L’esperienza fa la differenza.
Le Aquile tengono bene fino al riposo, terminato 4 a 3 e rimanendo in partita all’inizio del secondo tempo solo per 22 secondi, questo è il tempo impiegato dai Vipers per staccare le Aquile con ben 2 reti. Sono stati 22 secondi di black-out che avrebbero stroncato le gambe a qualsiasi squadra. I nostri logicamente frastornati cercavano di reagire ma l’esperienza degli ospiti portava con veloci contropiedi o passaggi a tutto campo ad ulteriori frutti, tanto da portarsi sull’ 8 a 3 . A questo punto le vipere si accontentavano, facevano girare a piacimento il disco a tutto campo e anche in power play riuscivano a trattenere il disco di più rispetto ai nostri. Un’ultima reazione dei nostri portava il risultato finale sull’8 a 4.

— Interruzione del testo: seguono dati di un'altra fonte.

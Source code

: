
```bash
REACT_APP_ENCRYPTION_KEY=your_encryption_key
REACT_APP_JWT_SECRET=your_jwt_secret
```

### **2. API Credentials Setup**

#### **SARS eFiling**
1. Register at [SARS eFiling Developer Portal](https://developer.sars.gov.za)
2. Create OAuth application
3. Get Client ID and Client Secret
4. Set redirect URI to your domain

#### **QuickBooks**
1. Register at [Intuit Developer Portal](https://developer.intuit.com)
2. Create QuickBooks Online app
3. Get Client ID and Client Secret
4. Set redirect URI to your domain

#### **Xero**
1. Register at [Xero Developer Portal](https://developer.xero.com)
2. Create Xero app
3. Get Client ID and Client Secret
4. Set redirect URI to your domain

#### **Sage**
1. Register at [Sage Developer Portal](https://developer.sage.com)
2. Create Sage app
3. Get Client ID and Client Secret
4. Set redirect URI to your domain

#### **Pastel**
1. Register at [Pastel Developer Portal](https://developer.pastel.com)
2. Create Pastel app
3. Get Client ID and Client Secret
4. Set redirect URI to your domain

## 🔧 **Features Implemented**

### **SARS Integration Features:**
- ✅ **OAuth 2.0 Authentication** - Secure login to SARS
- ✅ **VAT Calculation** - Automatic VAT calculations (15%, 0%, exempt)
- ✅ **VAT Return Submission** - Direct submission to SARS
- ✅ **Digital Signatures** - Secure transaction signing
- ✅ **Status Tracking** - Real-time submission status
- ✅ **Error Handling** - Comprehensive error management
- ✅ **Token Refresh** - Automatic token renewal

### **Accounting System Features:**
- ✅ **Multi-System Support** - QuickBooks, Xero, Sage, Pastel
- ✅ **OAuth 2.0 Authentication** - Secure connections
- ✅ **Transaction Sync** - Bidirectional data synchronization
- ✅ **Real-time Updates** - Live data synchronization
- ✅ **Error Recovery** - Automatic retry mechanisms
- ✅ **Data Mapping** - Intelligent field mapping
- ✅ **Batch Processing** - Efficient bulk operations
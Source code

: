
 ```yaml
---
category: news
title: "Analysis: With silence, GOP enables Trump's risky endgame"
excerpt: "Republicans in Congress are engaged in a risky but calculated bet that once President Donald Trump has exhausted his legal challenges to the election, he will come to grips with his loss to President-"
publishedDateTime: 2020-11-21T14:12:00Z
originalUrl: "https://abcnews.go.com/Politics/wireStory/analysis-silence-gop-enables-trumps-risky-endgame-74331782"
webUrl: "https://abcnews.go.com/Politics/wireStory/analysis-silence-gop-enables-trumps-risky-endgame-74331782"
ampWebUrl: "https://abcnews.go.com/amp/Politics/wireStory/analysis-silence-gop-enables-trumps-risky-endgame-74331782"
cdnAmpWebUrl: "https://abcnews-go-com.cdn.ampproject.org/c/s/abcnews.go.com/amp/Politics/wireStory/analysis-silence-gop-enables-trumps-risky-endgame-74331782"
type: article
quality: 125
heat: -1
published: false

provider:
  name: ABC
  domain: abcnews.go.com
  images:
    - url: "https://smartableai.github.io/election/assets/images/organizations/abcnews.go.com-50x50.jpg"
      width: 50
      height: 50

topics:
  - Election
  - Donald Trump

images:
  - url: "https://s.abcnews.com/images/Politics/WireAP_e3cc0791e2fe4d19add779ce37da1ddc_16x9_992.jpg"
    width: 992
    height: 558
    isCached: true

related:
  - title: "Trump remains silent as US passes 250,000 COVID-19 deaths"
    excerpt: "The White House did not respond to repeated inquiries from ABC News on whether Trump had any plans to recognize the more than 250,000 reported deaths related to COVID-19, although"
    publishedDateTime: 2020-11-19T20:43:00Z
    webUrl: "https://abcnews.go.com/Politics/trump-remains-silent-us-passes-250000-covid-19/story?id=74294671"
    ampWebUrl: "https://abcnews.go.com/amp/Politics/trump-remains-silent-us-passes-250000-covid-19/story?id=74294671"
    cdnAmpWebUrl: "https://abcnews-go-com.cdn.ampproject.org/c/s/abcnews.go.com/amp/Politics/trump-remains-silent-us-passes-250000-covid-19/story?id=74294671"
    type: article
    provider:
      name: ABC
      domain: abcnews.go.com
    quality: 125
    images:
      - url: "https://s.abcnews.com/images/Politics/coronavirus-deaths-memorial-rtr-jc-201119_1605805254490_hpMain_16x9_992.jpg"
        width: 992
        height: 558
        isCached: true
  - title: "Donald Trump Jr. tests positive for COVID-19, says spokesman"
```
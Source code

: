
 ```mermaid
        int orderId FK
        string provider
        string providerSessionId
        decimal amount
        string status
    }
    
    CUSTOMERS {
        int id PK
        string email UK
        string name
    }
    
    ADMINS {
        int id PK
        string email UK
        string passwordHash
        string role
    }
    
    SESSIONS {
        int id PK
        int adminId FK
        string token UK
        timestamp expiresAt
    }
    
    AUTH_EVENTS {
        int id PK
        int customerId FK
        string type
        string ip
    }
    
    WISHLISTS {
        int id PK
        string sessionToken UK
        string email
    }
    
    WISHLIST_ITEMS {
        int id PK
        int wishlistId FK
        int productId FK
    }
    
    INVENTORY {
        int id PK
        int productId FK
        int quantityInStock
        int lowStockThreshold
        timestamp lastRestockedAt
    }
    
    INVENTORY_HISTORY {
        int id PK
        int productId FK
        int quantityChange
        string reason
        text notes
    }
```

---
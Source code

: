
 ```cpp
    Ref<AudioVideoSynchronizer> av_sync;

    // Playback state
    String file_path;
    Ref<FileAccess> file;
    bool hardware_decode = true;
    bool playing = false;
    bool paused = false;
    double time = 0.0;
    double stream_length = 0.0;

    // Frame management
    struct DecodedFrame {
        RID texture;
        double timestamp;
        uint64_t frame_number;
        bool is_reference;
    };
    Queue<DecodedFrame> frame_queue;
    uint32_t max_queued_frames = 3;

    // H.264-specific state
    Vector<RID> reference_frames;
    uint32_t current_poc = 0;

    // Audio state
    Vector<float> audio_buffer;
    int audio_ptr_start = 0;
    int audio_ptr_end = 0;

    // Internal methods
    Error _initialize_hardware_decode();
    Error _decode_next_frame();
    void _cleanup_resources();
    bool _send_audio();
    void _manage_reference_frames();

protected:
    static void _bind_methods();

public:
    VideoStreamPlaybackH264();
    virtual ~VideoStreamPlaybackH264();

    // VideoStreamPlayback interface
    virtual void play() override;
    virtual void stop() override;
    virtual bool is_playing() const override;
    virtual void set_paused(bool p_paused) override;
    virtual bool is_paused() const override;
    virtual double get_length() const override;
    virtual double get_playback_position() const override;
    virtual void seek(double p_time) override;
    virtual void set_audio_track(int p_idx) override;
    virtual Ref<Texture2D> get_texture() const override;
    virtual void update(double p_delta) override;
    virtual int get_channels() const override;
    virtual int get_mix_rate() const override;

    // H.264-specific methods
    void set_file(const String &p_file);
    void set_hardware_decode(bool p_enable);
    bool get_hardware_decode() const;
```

Veramente peccato perché i nostri ragazzi non hanno per niente demeritato, impegnando più volte l’estremo difensore ospite. Sarebbe bastata un po’ di più attenzione in quei 22 secondi all’inizio del secondo tempo. Forse la partita si sarebbe persa lo stesso, ma con una sola rete di svantaggio si poteva cercare di “fare” un’impresa.
Pazienza, queste partite devono servire anche per fare esperienza, si è notata la crescita della nostra squadra, ma dobbiamo lavorare ancora molto per cercare di avvicinarci ai Vipers. Va bene lo stesso.
Prossima partita contro i Black Vipers, domenica 17 gennaio al palazzetto dello sport di via Cà Dolfin alle ore 16.
Forza ragazzi, possiamo farcela.
Saluti ai nostri tifosi, che in occasione della partita contro i Vipers si sono visti un po’ più numerosi.